**What you have to do**. From the first line of the records below through the line with "軟軟的麵團「豬皮」包住兩種味道：", output each line exactly; skip the pictures.

**Data provided**.
※

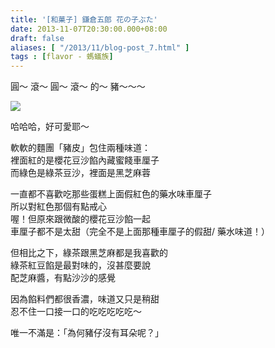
 ```yaml
---
title: '[和菓子] 鎌倉五郎 花の子ぶた'
date: 2013-11-07T20:30:00.000+08:00
draft: false
aliases: [ "/2013/11/blog-post_7.html" ]
tags : [flavor - 螞蟻族]
---
```


圓～ 滾～ 圓～ 滾～ 的～ 豬～～～  

[![](https://1.bp.blogspot.com/-vQfvJQJMndY/XCW7cUhwYhI/AAAAAAAACag/Cltl4oHL-GwHJrEQQYrGEfz5tgfgcLRrgCLcBGAs/s640/60.jpg)](https://1.bp.blogspot.com/-vQfvJQJMndY/XCW7cUhwYhI/AAAAAAAACag/Cltl4oHL-GwHJrEQQYrGEfz5tgfgcLRrgCLcBGAs/s1600/60.jpg)

哈哈哈，好可愛耶～  
  
軟軟的麵團「豬皮」包住兩種味道：  
裡面紅的是櫻花豆沙餡內藏蜜餞車厘子  
而綠色是綠茶豆沙，裡面是黑芝麻蓉  
  
一直都不喜歡吃那些蛋糕上面假紅色的藥水味車厘子  
所以對紅色那個有點戒心  
喔！但原來跟微酸的櫻花豆沙餡一起  
車厘子都不是太甜（完全不是上面那種車厘子的假甜/ 藥水味道！）  
  
但相比之下，綠茶跟黑芝麻都是我喜歡的  
綠茶紅豆餡是最對味的，沒甚麼要說  
配芝麻醬，有點沙沙的感覺  
  
因為餡料們都很香濃，味道又只是稍甜  
忍不住一口接一口的吃吃吃吃吃～  
  
  
  
唯一不滿是：「為何豬仔沒有耳朵呢？」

※

**Answer box**.
 ```yaml
---
title: '[和菓子] 鎌倉五郎 花の子ぶた'
date: 2013-11-07T20:30:00.000+08:00
draft: false
aliases: [ "/2013/11/blog-post_7.html" ]
tags : [flavor - 螞蟻族]
---
```


圓～ 滾～ 圓～ 滾～ 的～ 豬～～～  

[![](https://1.bp.blogspot.com/-vQfvJQJMndY/XCW7cUhwYhI/AAAAAAAACag/Cltl4oHL-GwHJrEQQYrGEfz5tgfgcLRrgCLcBGAs/s640/60.jpg)](https://1.bp.blogspot.com/-vQfvJQJMndY/XCW7cUhwYhI/AAAAAAAACag/Cltl4oHL-GwHJrEQQYrGEfz5tgfgcLRrgCLcBGAs/s1600/60.jpg)

哈哈哈，好可愛耶～  
  
軟軟的麵團「豬皮」包住兩種味道：  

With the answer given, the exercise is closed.